For the arts, homogenization leads not only to stagnation and retrogression, but boredom.

And if you think the pool’s not going to get any smaller, I’ve already witnessed an exclusion from S&S of the preeminent 21st-century S&S series, the Chronicles of Hanuvar, written by the late and much-lamented Howard Andrew Jones—who, as writer, editor, and critic, was the most important figure in modern S&S until his untimely passing.

To be clear, I’m fine with a definition of S&S that doesn’t want a lot of SF elements or a lot of grand fantasy quests or a lot of world-saving or multiverse-traveling. That’s reasonable. We want people to understand what we mean when we recommend something as S&S.

And I’m fine reading about white cisgender barbarian swordsmen. I’m currently reading Battlepug: The Compugdium, an omnibus graphic novel featuring exactly such a character. It’s a lot of fun—fun that respects and subverts and sends up the trope—and it embeds its lead, the Warrior, in a lot of weirdness.

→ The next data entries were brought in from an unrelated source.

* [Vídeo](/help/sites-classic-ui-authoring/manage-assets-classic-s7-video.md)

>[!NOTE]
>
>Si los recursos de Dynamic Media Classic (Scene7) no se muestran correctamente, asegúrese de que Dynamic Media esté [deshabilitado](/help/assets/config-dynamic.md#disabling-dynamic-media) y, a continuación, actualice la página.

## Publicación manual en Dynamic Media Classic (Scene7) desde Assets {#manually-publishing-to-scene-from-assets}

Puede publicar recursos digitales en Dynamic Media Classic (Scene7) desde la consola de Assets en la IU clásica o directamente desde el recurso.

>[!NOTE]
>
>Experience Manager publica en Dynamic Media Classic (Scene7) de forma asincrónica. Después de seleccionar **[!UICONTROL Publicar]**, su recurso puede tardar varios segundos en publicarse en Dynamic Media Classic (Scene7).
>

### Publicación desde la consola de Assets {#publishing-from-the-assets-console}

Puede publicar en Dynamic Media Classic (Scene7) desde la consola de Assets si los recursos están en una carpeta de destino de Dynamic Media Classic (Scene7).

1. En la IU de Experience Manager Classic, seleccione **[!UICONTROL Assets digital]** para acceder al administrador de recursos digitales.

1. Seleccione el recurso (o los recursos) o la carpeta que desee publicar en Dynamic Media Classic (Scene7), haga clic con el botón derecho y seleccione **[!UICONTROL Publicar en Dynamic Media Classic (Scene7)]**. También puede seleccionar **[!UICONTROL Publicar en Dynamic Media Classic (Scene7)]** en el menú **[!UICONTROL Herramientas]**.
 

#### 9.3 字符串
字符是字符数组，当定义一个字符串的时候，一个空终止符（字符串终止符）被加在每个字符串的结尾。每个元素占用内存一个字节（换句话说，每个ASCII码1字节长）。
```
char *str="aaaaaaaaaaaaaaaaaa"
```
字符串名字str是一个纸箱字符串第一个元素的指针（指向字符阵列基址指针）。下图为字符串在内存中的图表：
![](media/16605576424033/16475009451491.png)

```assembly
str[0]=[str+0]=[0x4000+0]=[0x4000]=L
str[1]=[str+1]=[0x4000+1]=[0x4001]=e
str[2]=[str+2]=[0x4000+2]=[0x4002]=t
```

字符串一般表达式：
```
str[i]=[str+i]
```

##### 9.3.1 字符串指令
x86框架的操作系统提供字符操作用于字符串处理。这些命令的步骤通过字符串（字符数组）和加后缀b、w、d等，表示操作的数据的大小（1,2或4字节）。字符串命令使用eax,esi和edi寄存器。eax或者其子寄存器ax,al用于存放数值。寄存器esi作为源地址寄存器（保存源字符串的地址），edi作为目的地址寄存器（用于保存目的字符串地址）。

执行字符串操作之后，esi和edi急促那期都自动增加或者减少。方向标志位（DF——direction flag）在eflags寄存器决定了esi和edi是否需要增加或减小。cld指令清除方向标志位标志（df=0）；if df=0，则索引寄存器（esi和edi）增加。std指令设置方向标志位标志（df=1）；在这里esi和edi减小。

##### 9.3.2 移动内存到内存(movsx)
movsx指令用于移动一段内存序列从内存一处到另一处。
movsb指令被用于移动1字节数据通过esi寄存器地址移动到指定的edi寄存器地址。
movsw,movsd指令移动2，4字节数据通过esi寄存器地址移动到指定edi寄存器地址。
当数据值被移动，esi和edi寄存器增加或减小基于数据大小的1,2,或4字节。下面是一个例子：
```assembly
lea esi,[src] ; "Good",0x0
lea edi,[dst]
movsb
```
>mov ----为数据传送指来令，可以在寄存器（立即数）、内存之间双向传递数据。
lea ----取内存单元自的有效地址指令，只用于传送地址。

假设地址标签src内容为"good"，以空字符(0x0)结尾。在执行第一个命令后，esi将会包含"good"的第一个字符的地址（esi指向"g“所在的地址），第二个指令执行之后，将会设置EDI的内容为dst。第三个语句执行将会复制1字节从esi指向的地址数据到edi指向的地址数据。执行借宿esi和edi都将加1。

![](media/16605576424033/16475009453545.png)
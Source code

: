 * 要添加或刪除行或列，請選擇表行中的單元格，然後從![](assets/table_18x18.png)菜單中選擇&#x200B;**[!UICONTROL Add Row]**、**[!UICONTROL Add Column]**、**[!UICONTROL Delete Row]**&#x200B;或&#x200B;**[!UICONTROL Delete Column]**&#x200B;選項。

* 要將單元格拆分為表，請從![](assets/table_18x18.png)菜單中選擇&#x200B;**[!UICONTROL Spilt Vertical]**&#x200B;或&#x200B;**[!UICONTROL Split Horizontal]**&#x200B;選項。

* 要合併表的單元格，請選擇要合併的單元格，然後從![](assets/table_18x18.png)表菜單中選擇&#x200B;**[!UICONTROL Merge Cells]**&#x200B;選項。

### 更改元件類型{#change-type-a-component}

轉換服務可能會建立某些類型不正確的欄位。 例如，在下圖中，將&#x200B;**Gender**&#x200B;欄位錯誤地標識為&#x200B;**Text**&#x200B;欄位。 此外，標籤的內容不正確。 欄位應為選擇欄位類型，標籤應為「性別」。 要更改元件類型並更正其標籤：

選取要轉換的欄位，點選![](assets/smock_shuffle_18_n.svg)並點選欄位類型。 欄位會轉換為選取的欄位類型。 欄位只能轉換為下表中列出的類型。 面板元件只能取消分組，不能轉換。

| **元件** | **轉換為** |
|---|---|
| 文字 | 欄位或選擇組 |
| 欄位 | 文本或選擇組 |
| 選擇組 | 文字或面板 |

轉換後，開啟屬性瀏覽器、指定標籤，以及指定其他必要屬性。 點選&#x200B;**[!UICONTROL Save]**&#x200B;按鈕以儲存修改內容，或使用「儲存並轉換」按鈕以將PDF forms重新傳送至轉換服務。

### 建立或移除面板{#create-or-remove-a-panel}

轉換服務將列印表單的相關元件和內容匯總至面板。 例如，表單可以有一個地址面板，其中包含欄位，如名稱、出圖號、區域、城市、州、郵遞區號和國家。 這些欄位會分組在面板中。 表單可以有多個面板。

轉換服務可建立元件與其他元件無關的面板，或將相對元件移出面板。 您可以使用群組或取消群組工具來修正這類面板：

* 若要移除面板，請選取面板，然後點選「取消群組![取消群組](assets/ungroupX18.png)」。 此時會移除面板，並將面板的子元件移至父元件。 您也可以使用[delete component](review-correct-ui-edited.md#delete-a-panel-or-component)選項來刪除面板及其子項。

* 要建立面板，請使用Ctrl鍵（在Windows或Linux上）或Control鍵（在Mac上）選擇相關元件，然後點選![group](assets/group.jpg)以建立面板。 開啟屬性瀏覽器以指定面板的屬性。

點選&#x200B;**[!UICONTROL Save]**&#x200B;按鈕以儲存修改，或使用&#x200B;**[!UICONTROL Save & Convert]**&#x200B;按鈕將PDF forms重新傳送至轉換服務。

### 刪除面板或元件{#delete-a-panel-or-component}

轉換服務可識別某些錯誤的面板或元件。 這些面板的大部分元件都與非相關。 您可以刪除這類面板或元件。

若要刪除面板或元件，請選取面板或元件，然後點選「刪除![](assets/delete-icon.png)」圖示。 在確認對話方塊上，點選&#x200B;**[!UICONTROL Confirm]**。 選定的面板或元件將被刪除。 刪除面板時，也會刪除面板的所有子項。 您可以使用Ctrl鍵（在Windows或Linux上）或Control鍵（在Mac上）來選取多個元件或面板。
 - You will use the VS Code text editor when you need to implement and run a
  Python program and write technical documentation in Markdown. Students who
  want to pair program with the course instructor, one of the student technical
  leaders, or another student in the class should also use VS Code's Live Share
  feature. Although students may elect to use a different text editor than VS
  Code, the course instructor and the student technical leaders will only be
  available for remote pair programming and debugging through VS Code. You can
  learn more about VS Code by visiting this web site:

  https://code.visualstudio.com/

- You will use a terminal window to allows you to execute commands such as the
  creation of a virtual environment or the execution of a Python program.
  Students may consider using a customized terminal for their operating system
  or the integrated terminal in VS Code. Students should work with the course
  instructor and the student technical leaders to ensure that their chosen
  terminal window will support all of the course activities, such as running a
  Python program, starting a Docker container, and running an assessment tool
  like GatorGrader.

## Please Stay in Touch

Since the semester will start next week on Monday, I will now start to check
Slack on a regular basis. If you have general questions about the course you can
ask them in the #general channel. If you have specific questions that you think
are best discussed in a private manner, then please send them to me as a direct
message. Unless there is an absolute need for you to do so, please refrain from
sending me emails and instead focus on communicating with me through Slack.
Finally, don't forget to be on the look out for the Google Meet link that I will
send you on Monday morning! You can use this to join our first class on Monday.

What I’m not fine with is having one character type or one identity increasingly foreclose other possibilities.

I saw Supergirl, thought it a good enough movie, and the reviews were generally puzzling. Some wanted a bigger more spectacular follow up to Superman. Some thought it was not clearly enough feminist. The comic book fans decried the divergences from the art. One review in The Guardian is the only one I saw that reviewed it on its own terms. 

Why have we become so needy for purity, for clearly defined content that reassures our prejudices against women, against the oddball? Why do we hug so closely to the past and cliches?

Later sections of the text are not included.